No doubt, this very lax credit market has caused the current financial turmoil, but no policy maker in the developed economies is thinking of bringing in new regulations to curb this what appears to be a free-for-all credit market because, in the opinion of these policy makers, the markets themselves would take care of those who would step out of the limits and they believe any imposed regulatory curb on the credit market would send the world economy into a deep depression worst than the Great Depression of the 1930s.
And thirdly, the monetary policies being managed by most of the central banks of the developed economies are said to have been highly effective in controlling inflation. And the experts believe that it was because of the saner monetary policies of the central banks in the developed world that had kept the rate of inflation from going out of control as the financial markets became jittery in the last four months.

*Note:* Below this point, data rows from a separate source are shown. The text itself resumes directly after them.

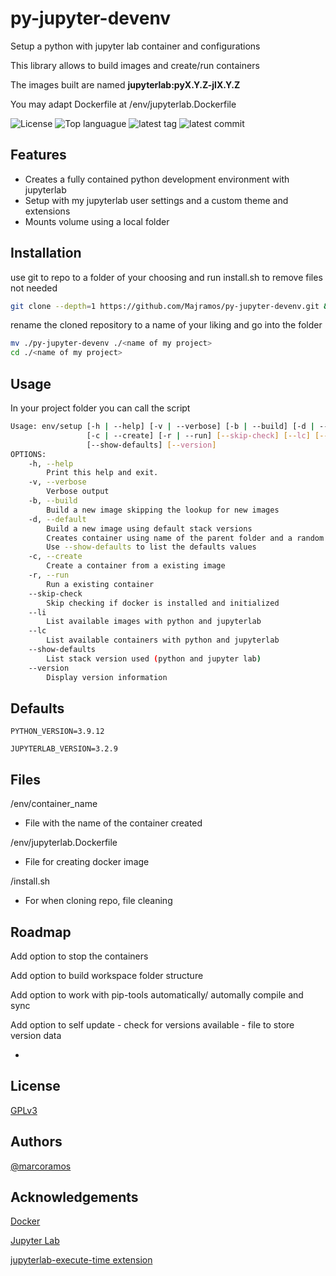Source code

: # py-jupyter-devenv

Setup a python with jupyter lab container and configurations

This library allows to build images and create/run containers

The images built are named **jupyterlab:pyX.Y.Z-jlX.Y.Z**

You may adapt Dockerfile at /env/jupyterlab.Dockerfile

![License](https://img.shields.io/github/license/Majramos/py-jupyter-devenv)
![Top languague](https://img.shields.io/github/languages/top/Majramos/py-jupyter-devenv)
![latest tag](https://img.shields.io/github/v/tag/Majramos/py-jupyter-devenv)
![latest commit](https://img.shields.io/github/last-commit/Majramos/py-jupyter-devenv)


## Features
- Creates a fully contained python development environment with jupyterlab
- Setup with my jupyterlab user settings and a custom theme and extensions
- Mounts volume using a local folder


## Installation

use git to repo to a folder of your choosing and run install.sh to remove files not needed
```bash
git clone --depth=1 https://github.com/Majramos/py-jupyter-devenv.git && py-jupyter-devenv/install.sh
```

rename the cloned repository to a name of your liking and go into the folder
```bash
mv ./py-jupyter-devenv ./<name of my project>
cd ./<name of my project>
```

## Usage

In your project folder you can call the script
```bash
Usage: env/setup [-h | --help] [-v | --verbose] [-b | --build] [-d | --default]
                 [-c | --create] [-r | --run] [--skip-check] [--lc] [--li]
                 [--show-defaults] [--version]
OPTIONS:
    -h, --help
        Print this help and exit.
    -v, --verbose
        Verbose output
    -b, --build
        Build a new image skipping the lookup for new images
    -d, --default
        Build a new image using default stack versions
        Creates container using name of the parent folder and a random port
        Use --show-defaults to list the defaults values
    -c, --create
        Create a container from a existing image
    -r, --run
        Run a existing container
    --skip-check
        Skip checking if docker is installed and initialized
    --li
        List available images with python and jupyterlab
    --lc
        List available containers with python and jupyterlab
    --show-defaults
        List stack version used (python and jupyter lab)
    --version
        Display version information
```


## Defaults

`PYTHON_VERSION=3.9.12`

`JUPYTERLAB_VERSION=3.2.9`


## Files

/env/container_name
- File with the name of the container created

/env/jupyterlab.Dockerfile
- File for creating docker image

/install.sh
- For when cloning repo, file cleaning


## Roadmap

Add option to stop the containers

Add option to build workspace folder structure

Add option to work with pip-tools automatically/ automally compile and sync

Add option to self update
    - check for versions available
    - file to store version data

-


## License

[GPLv3](https://choosealicense.com/licenses/gpl-3.0/)


## Authors

[@marcoramos](https://github.com/Majramos)


## Acknowledgements

[Docker](https://www.docker.com/)

[Jupyter Lab](https://jupyter.org/)

[jupyterlab-execute-time extension](https://github.com/deshaw/jupyterlab-execute-time)
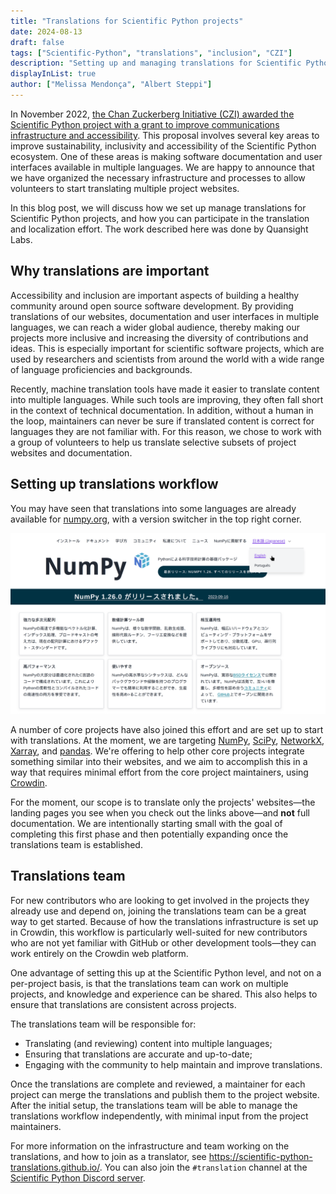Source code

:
 ```yaml
---
title: "Translations for Scientific Python projects"
date: 2024-08-13
draft: false
tags: ["Scientific-Python", "translations", "inclusion", "CZI"]
description: "Setting up and managing translations for Scientific Python projects."
displayInList: true
author: ["Melissa Mendonça", "Albert Steppi"]
---
```


In November 2022, [the Chan Zuckerberg Initiative (CZI) awarded the Scientific Python project with a grant to improve communications infrastructure and accessibility](https://blog.scientific-python.org/scientific-python/2022-czi-grant/). This proposal involves several key areas to improve sustainability, inclusivity and accessibility of the Scientific Python ecosystem. One of these areas is making software documentation and user interfaces available in multiple languages. We are happy to announce that we have organized the necessary infrastructure and processes to allow volunteers to start translating multiple project websites.

In this blog post, we will discuss how we set up manage translations for Scientific Python projects, and how you can participate in the translation and localization effort. The work described here was done by Quansight Labs.

## Why translations are important

Accessibility and inclusion are important aspects of building a healthy community around open source software development. By providing translations of our websites, documentation and user interfaces in multiple languages, we can reach a wider global audience, thereby making our projects more inclusive and increasing the diversity of contributions and ideas. This is especially important for scientific software projects, which are used by researchers and scientists from around the world with a wide range of language proficiencies and backgrounds.

Recently, machine translation tools have made it easier to translate content into multiple languages. While such tools are improving, they often fall short in the context of technical documentation. In addition, without a human in the loop, maintainers can never be sure if translated content is correct for languages they are not familiar with. For this reason, we chose to work with a group of volunteers to help us translate selective subsets of project websites and documentation.

## Setting up translations workflow

You may have seen that translations into some languages are already available for [numpy.org](https://numpy.org), with a version switcher in the top right corner.

![Screenshot of the numpy.org site in Japanese, with a version switcher in the top right corner showing the English and Portuguese language options.](numpyorg.png)

A number of core projects have also joined this effort and are set up to start with translations. At the moment, we are targeting [NumPy](https://numpy.org), [SciPy](https://scipy.org), [NetworkX](https://networkx.org), [Xarray](https://xarray.dev), and [pandas](https://pandas.org). We're offering to help other core projects integrate something similar into their websites, and we aim to accomplish this in a way that requires minimal effort from the core project maintainers, using [Crowdin](https://scientific-python.crowdin.com).

For the moment, our scope is to translate only the projects' websites—the landing pages you see when you check out the links above—and **not** full documentation. We are intentionally starting small with the goal of completing this first phase and then potentially expanding once the translations team is established.

## Translations team

For new contributors who are looking to get involved in the projects they already use and depend on, joining the translations team can be a great way to get started. Because of how the translations infrastructure is set up in Crowdin, this workflow is particularly well-suited for new contributors who are not yet familiar with GitHub or other development tools—they can work entirely on the Crowdin web platform.

One advantage of setting this up at the Scientific Python level, and not on a per-project basis, is that the translations team can work on multiple projects, and knowledge and experience can be shared. This also helps to ensure that translations are consistent across projects.

The translations team will be responsible for:

- Translating (and reviewing) content into multiple languages;
- Ensuring that translations are accurate and up-to-date;
- Engaging with the community to help maintain and improve translations.

Once the translations are complete and reviewed, a maintainer for each project can merge the translations and publish them to the project website. After the initial setup, the translations team will be able to manage the translations workflow independently, with minimal input from the project maintainers.

For more information on the infrastructure and team working on the translations, and how to join as a translator, see https://scientific-python-translations.github.io/. You can also join the `#translation` channel at the [Scientific Python Discord server](https://discord.gg/vur45CbwMz).
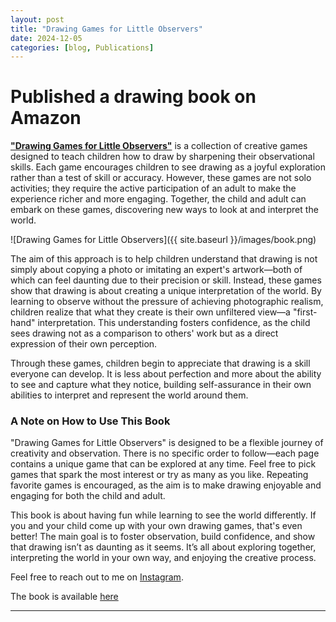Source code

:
```yaml
---
layout: post
title: "Drawing Games for Little Observers"
date: 2024-12-05
categories: [blog, Publications]
---
```


# Published a drawing book on Amazon

[**"Drawing Games for Little Observers"**](https://amzn.eu/d/fZw5xsp) is a collection of creative games designed to teach children how to draw by sharpening their observational skills. Each game encourages children to see drawing as a joyful exploration rather than a test of skill or accuracy. However, these games are not solo activities; they require the active participation of an adult to make the experience richer and more engaging. Together, the child and adult can embark on these games, discovering new ways to look at and interpret the world.

![Drawing Games for Little Observers]({{ site.baseurl }}/images/book.png)

The aim of this approach is to help children understand that drawing is not simply about copying a photo or imitating an expert's artwork—both of which can feel daunting due to their precision or skill. Instead, these games show that drawing is about creating a unique interpretation of the world. By learning to observe without the pressure of achieving photographic realism, children realize that what they create is their own unfiltered view—a "first-hand" interpretation. This understanding fosters confidence, as the child sees drawing not as a comparison to others' work but as a direct expression of their own perception.

Through these games, children begin to appreciate that drawing is a skill everyone can develop. It is less about perfection and more about the ability to see and capture what they notice, building self-assurance in their own abilities to interpret and represent the world around them.

### A Note on How to Use This Book

"Drawing Games for Little Observers" is designed to be a flexible journey of creativity and observation. There is no specific order to follow—each page contains a unique game that can be explored at any time. Feel free to pick games that spark the most interest or try as many as you like. Repeating favorite games is encouraged, as the aim is to make drawing enjoyable and engaging for both the child and adult.

This book is about having fun while learning to see the world differently. If you and your child come up with your own drawing games, that's even better! The main goal is to foster observation, build confidence, and show that drawing isn’t as daunting as it seems. It’s all about exploring together, interpreting the world in your own way, and enjoying the creative process.

Feel free to reach out to me on [Instagram](https://instagram.com/guidosalimbeni).

The book is available [here](https://amzn.eu/d/fZw5xsp)

---
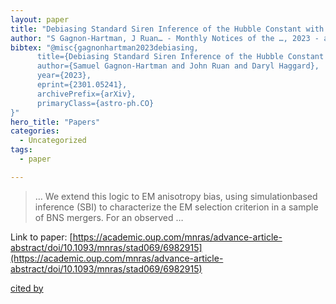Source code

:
 ```yaml
---
layout: paper
title: "Debiasing Standard Siren Inference of the Hubble Constant with Marginal Neural Ratio Estimation"
author: "S Gagnon-Hartman, J Ruan… - Monthly Notices of the …, 2023 - academic.oup.com"
bibtex: "@misc{gagnonhartman2023debiasing,
      title={Debiasing Standard Siren Inference of the Hubble Constant with Marginal Neural Ratio Estimation}, 
      author={Samuel Gagnon-Hartman and John Ruan and Daryl Haggard},
      year={2023},
      eprint={2301.05241},
      archivePrefix={arXiv},
      primaryClass={astro-ph.CO}
}"
hero_title: "Papers"
categories:
  - Uncategorized
tags:
  - paper

---
```

>… We extend this logic to EM anisotropy bias, using simulationbased inference (SBI) to characterize the EM selection criterion in a sample of BNS mergers. For an observed …

Link to paper: [https://academic.oup.com/mnras/advance-article-abstract/doi/10.1093/mnras/stad069/6982915](https://academic.oup.com/mnras/advance-article-abstract/doi/10.1093/mnras/stad069/6982915)

[cited by](https://scholar.google.com/scholar?cites=1669507538115876672&as_sdt=5,33&sciodt=0,33&hl=en&num=20)
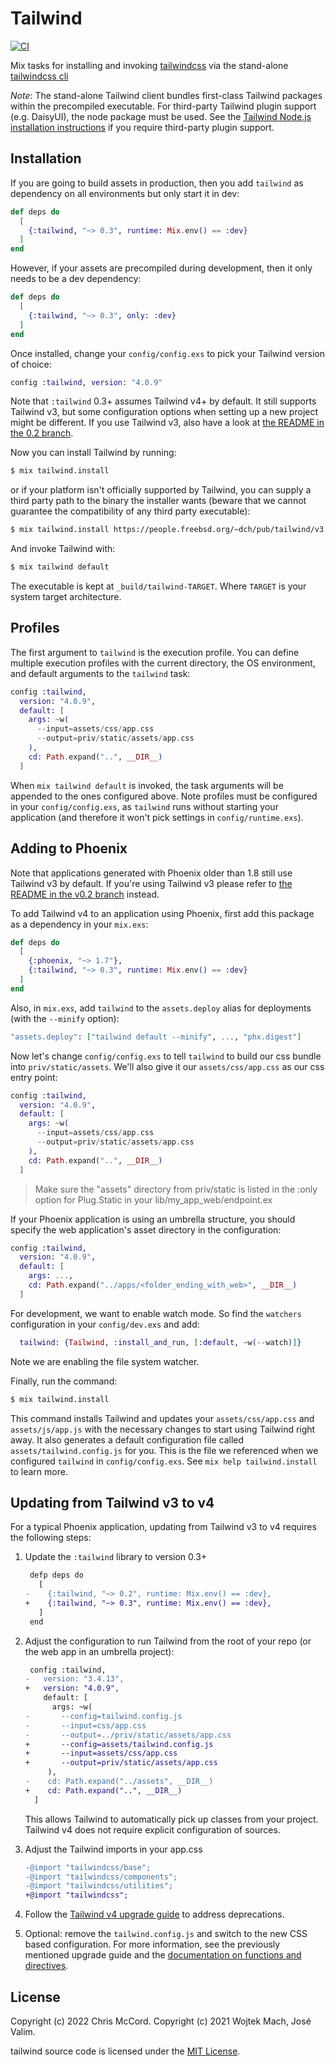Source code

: # Tailwind

[![CI](https://github.com/phoenixframework/tailwind/actions/workflows/main.yml/badge.svg)](https://github.com/phoenixframework/tailwind/actions/workflows/main.yml)

Mix tasks for installing and invoking [tailwindcss](https://tailwindcss.com) via the
stand-alone [tailwindcss cli](https://github.com/tailwindlabs/tailwindcss/tree/master/standalone-cli)

_Note_: The stand-alone Tailwind client bundles first-class Tailwind packages
within the precompiled executable. For third-party Tailwind plugin support (e.g. DaisyUI),
the node package must be used. See the [Tailwind Node.js installation instructions](https://tailwindcss.com/docs/installation)
if you require third-party plugin support.

## Installation

If you are going to build assets in production, then you add
`tailwind` as dependency on all environments but only start it
in dev:

```elixir
def deps do
  [
    {:tailwind, "~> 0.3", runtime: Mix.env() == :dev}
  ]
end
```

However, if your assets are precompiled during development,
then it only needs to be a dev dependency:

```elixir
def deps do
  [
    {:tailwind, "~> 0.3", only: :dev}
  ]
end
```

Once installed, change your `config/config.exs` to pick your
Tailwind version of choice:

```elixir
config :tailwind, version: "4.0.9"
```

Note that `:tailwind` 0.3+ assumes Tailwind v4+ by default. It still supports Tailwind v3, but some configuration options when setting up a new
project might be different. If you use Tailwind v3, also have a look at [the README in the 0.2 branch](https://github.com/phoenixframework/tailwind/blob/v0.2/README.md). 

Now you can install Tailwind by running:

```bash
$ mix tailwind.install
```

or if your platform isn't officially supported by Tailwind,
you can supply a third party path to the binary the installer wants
(beware that we cannot guarantee the compatibility of any third party executable):

```bash
$ mix tailwind.install https://people.freebsd.org/~dch/pub/tailwind/v3.2.6/tailwindcss-freebsd-x64
```

And invoke Tailwind with:

```bash
$ mix tailwind default
```

The executable is kept at `_build/tailwind-TARGET`.
Where `TARGET` is your system target architecture.

## Profiles

The first argument to `tailwind` is the execution profile.
You can define multiple execution profiles with the current
directory, the OS environment, and default arguments to the
`tailwind` task:

```elixir
config :tailwind,
  version: "4.0.9",
  default: [
    args: ~w(
      --input=assets/css/app.css
      --output=priv/static/assets/app.css
    ),
    cd: Path.expand("..", __DIR__)
  ]
```

When `mix tailwind default` is invoked, the task arguments will be appended
to the ones configured above. Note profiles must be configured in your
`config/config.exs`, as `tailwind` runs without starting your application
(and therefore it won't pick settings in `config/runtime.exs`).

## Adding to Phoenix

Note that applications generated with Phoenix older than 1.8 still use Tailwind v3 by default.
If you're using Tailwind v3 please refer to [the README in the v0.2 branch](https://github.com/phoenixframework/tailwind/blob/v0.2/README.md#adding-to-phoenix)
instead.

To add Tailwind v4 to an application using Phoenix, first add this package
as a dependency in your `mix.exs`:

```elixir
def deps do
  [
    {:phoenix, "~> 1.7"},
    {:tailwind, "~> 0.3", runtime: Mix.env() == :dev}
  ]
end
```

Also, in `mix.exs`, add `tailwind` to the `assets.deploy`
alias for deployments (with the `--minify` option):

```elixir
"assets.deploy": ["tailwind default --minify", ..., "phx.digest"]
```

Now let's change `config/config.exs` to tell `tailwind`
to build our css bundle into `priv/static/assets`.
We'll also give it our `assets/css/app.css` as our css entry point:

```elixir
config :tailwind,
  version: "4.0.9",
  default: [
    args: ~w(
      --input=assets/css/app.css
      --output=priv/static/assets/app.css
    ),
    cd: Path.expand("..", __DIR__)
  ]
```

> Make sure the "assets" directory from priv/static is listed in the
> :only option for Plug.Static in your lib/my_app_web/endpoint.ex

If your Phoenix application is using an umbrella structure, you should specify
the web application's asset directory in the configuration:

```elixir
config :tailwind,
  version: "4.0.9",
  default: [
    args: ...,
    cd: Path.expand("../apps/<folder_ending_with_web>", __DIR__)
  ]
```

For development, we want to enable watch mode. So find the `watchers`
configuration in your `config/dev.exs` and add:

```elixir
  tailwind: {Tailwind, :install_and_run, [:default, ~w(--watch)]}
```

Note we are enabling the file system watcher.

Finally, run the command:

```bash
$ mix tailwind.install
```

This command installs Tailwind and  updates your `assets/css/app.css`
and `assets/js/app.js` with the necessary changes to start using Tailwind
right away. It also generates a default configuration file called
`assets/tailwind.config.js` for you. This is the file we referenced
when we configured `tailwind` in `config/config.exs`. See
`mix help tailwind.install` to learn more.

## Updating from Tailwind v3 to v4

For a typical Phoenix application, updating from Tailwind v3 to v4 requires the following steps:

1.  Update the `:tailwind` library to version 0.3+
  
    ```diff
     defp deps do
       [
    -    {:tailwind, "~> 0.2", runtime: Mix.env() == :dev},
    +    {:tailwind, "~> 0.3", runtime: Mix.env() == :dev},
       ]
     end
    ```

2.  Adjust the configuration to run Tailwind from the root of your repo (or the web app in an umbrella project):

    ```diff
     config :tailwind,
    -   version: "3.4.13",
    +   version: "4.0.9",
        default: [
          args: ~w(
    -       --config=tailwind.config.js
    -       --input=css/app.css
    -       --output=../priv/static/assets/app.css
    +       --config=assets/tailwind.config.js
    +       --input=assets/css/app.css
    +       --output=priv/static/assets/app.css
         ),
    -    cd: Path.expand("../assets", __DIR__)
    +    cd: Path.expand("..", __DIR__)
      ]
    ```

    This allows Tailwind to automatically pick up classes from your project. Tailwind v4 does not require explicit configuration of sources.

3.  Adjust the Tailwind imports in your app.css

    ```diff
    -@import "tailwindcss/base";
    -@import "tailwindcss/components";
    -@import "tailwindcss/utilities";
    +@import "tailwindcss";
    ```

4.  Follow the [Tailwind v4 upgrade guide](https://tailwindcss.com/docs/upgrade-guide) to address deprecations.

5.  Optional: remove the `tailwind.config.js` and switch to the new CSS based configuration. For more information, see the previously mentioned upgrade guide and the [documentation on functions and directives](https://tailwindcss.com/docs/functions-and-directives).

## License

Copyright (c) 2022 Chris McCord.
Copyright (c) 2021 Wojtek Mach, José Valim.

tailwind source code is licensed under the [MIT License](LICENSE.md).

Low rates of interest accompanied by low rates of inflation, it is believed would see the international financial markets through the next couple of months without significantly undermining the GDP growth rates in the developed economies. And they believe housing market would once again return to normal in a matter of six months.
In the case of Pakistan one must also take into consideration the fact that the stock exchanges do not actually play any important role in the growth of the economy. Only about five or six companies which perhaps cover 80 per cent of the market make all the difference to the fluctuations of the stock prices which again have been effectively cornered by three or four brokers. So, our market would hardly be sensitive to the international financial crisis.
The other thing is, in Pakistan there is actually no housing market. There is a plot market though but since about three years banks have stopped lending on plot files as well. Finally, the State Bank has been so far handling the monetary policy rather efficiently. Therefore, on the face of it there seems to be no serious threat to Pakistan’s economy from the current international financial market crisis.